Sekalipun demikian suasana kerohanian umat yang sangat kita dambakan bersama  di atas pada kenyataannya tidak sedemikian itu keadaannya. Sebab apa ?  Dari penegasan hamba Tuhan di atas dapatlah diketahui, bahwa sebagian besar umat Davidian belum sepenuhnya bangun daripada tidurnya. Karena Tuhan Allah tidak sepenuhnya berhasil membangunkan mereka (melalui dinas pelayanan pilihan-Nya sendiri), maka berbagai faham yang saling bertentangan akan dibiarkan-Nya masuk di antara umat-Nya, untuk kelak menyaring mereka itu, memisahkan gandum daripada sekam (bukan lalang).

Umat Penganut Kebenaran Sekarang  
 dalam Penglihatan Ilham

Semenjak dari beberapa ribu tahun sebelumnya hamba Tuhan nabi Jesaya telah menubuatkannya bagi kita, maka oleh perantaraan Houteff, nabi Tuhan Allah bagi   akhir zaman ini, melalui hotbahnya di dalam buku Amaran Sekarang, Jilid 1 no. 5, kita dianjurkan untuk membacanya dengan teliti. Perkenankanlah kami mengutip kembali sebagian dari hotbah itu di bawah ini dimulai dari halaman 14 (bahasa Inggris) sebagai berikut :

“Yesaya 2 : 11:
“Segala mata orang yang tinggi itu akan direndahkan dan segala sombong orang laki-laki akan ditundukkan, maka pada hari itu hanya Tuhan jua yang tertinggi.”

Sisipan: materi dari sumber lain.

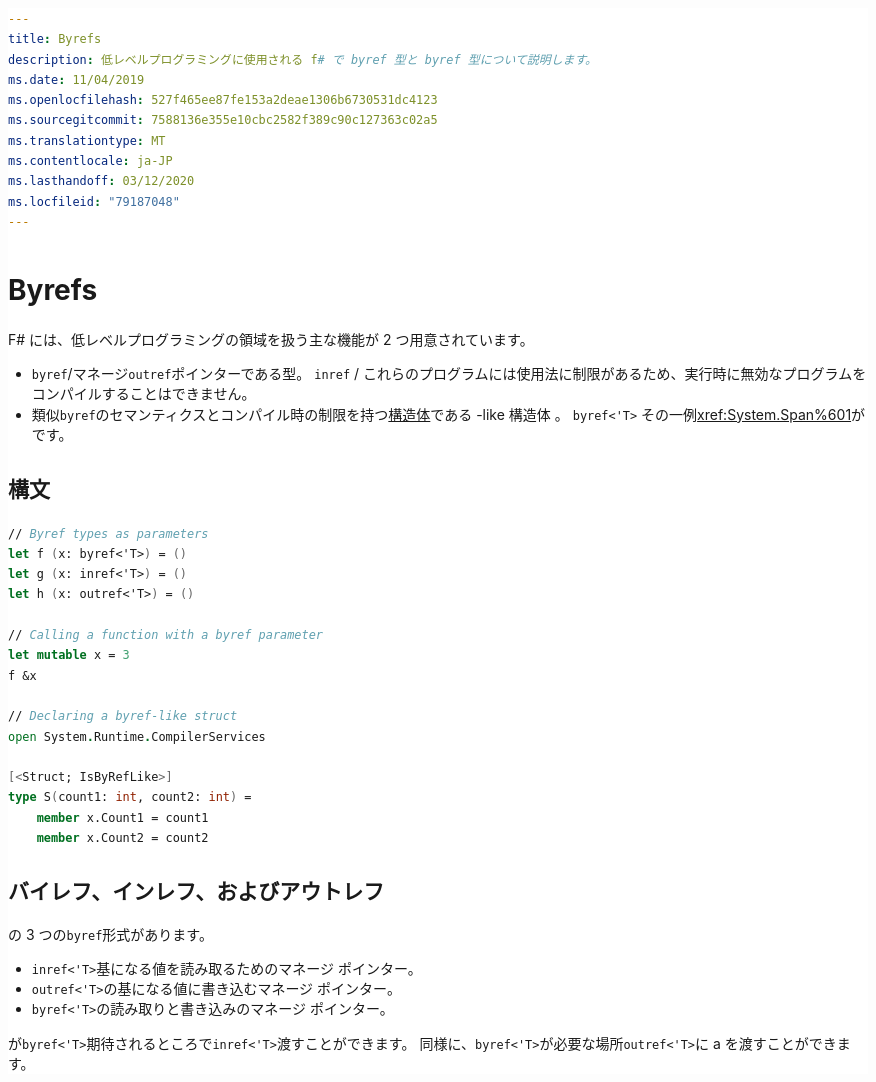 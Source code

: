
 ```yaml
---
title: Byrefs
description: 低レベルプログラミングに使用される f# で byref 型と byref 型について説明します。
ms.date: 11/04/2019
ms.openlocfilehash: 527f465ee87fe153a2deae1306b6730531dc4123
ms.sourcegitcommit: 7588136e355e10cbc2582f389c90c127363c02a5
ms.translationtype: MT
ms.contentlocale: ja-JP
ms.lasthandoff: 03/12/2020
ms.locfileid: "79187048"
---
```

# <a name="byrefs"></a>Byrefs

F# には、低レベルプログラミングの領域を扱う主な機能が 2 つ用意されています。

* `byref`/マネージ`outref`ポインターである型。 `inref` / これらのプログラムには使用法に制限があるため、実行時に無効なプログラムをコンパイルすることはできません。
* 類似`byref`のセマンティクスとコンパイル時の制限を持つ[構造体](structures.md)である -like 構造体 。 `byref<'T>` その一例<xref:System.Span%601>が です。

## <a name="syntax"></a>構文

```fsharp
// Byref types as parameters
let f (x: byref<'T>) = ()
let g (x: inref<'T>) = ()
let h (x: outref<'T>) = ()

// Calling a function with a byref parameter
let mutable x = 3
f &x

// Declaring a byref-like struct
open System.Runtime.CompilerServices

[<Struct; IsByRefLike>]
type S(count1: int, count2: int) =
    member x.Count1 = count1
    member x.Count2 = count2
```

## <a name="byref-inref-and-outref"></a>バイレフ、インレフ、およびアウトレフ

の 3 つの`byref`形式があります。

* `inref<'T>`基になる値を読み取るためのマネージ ポインター。
* `outref<'T>`の基になる値に書き込むマネージ ポインター。
* `byref<'T>`の読み取りと書き込みのマネージ ポインター。

が`byref<'T>`期待されるところで`inref<'T>`渡すことができます。 同様に、`byref<'T>`が必要な場所`outref<'T>`に a を渡すことができます。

Sudah lama manusia meninggikan dirinya sendiri; sedemikian banyaknya, dalam kenyataannya, sehingga hanya terdapat sedikit orang-orang Kristen di dunia yang betul-betul mengikuti “terang dari Tuhan.” Banyak dari mereka sedang mengikuti percikan cahaya dari manusia, mengikuti interprestasi-interprestasi Alkitab yang tidak diilhami, yaitu hasil-hasil penyelidikan orang-orang, orang-orang yang mengolok-olok terhadap hasil pendapat Ilham; mereka tidak lagi melihat perlunya lebih banyak Kebenaran atau nabi-nabi, walaupun mereka cukup mengetahui, bahwa satu-satunya Kebenaran yang pernah datang adalah melalui perantaraan hamba-hamba pilihan Allah. Bahkan para penganut Kebenaran sekarang pun belum sepenuhnya sadar kepada wahyu yang mengejutkan ini, banyak dari mereka terbawa pergi oleh setiap angin ajaran, yang banyak daripadanya diciptakan oleh pengacau-pengacau seperti halnya Korah, Dathan dan Abiran (Bilangan 16 : 9 – 11) yang mengingini jabatan Musa --- yaitu para perampas Tahta Ilham --- yang berpihak sebagian kepada Paulus dan yang lainnya kepada Apollos. Mata Ilham yang difokuskan terhadap masa kini dan pekabaran, menunjukkan bahwa banyak daripada penipuan diri sendiri ini adalah hasil dari pada apa yang dilukiskan oleh Roh sebagai kemunafikan bermuka dua, yang berbunyi:

“Adapun akan dikau, hai anak Adam, segala bani bangsamu berkata-kata akan halmu seorang dengan seorang pada segala dinding dan pada segala pintu rumah; mereka itu berkata seorang kepada seorang dan saudara kepada saudaranya, katanya: Marilah kita pergi juga untuk mendengar apa-apa firman yang keluar dari pada Tuhan. Maka datanglah mereka itu kepadamu dengan banyak orangnya, lalu duduklah mereka itu di hadapan mukamu, yaitu umat-Ku, dan di dengarnya segala perkataanmu, tetapi tiada diturutinya akan dia; dalam antara mereka itu membawa mulut yang manis-manis, adalah hatinya jua menyengajakan laba yang keji. Karena sesungguhnya engkaulah baginya laksana orang yang merawankan hati dengan nyanyiannya. Yang merdu bunyi suaranya, dan yang pandai memetik bunyi-bunyian; jadi mereka itu menurut dia. Maka apabila hal ini kelak jadi, maka akan diketahui oleh mereka, bahwa adalah seorang nabi di tengah-tengahnya.” --- Yeheskiel 33 : 30 – 33. Kita perlu menjadi pelaku-pelaku dari Firman itu bukan hanya pendengar-pendengar saja.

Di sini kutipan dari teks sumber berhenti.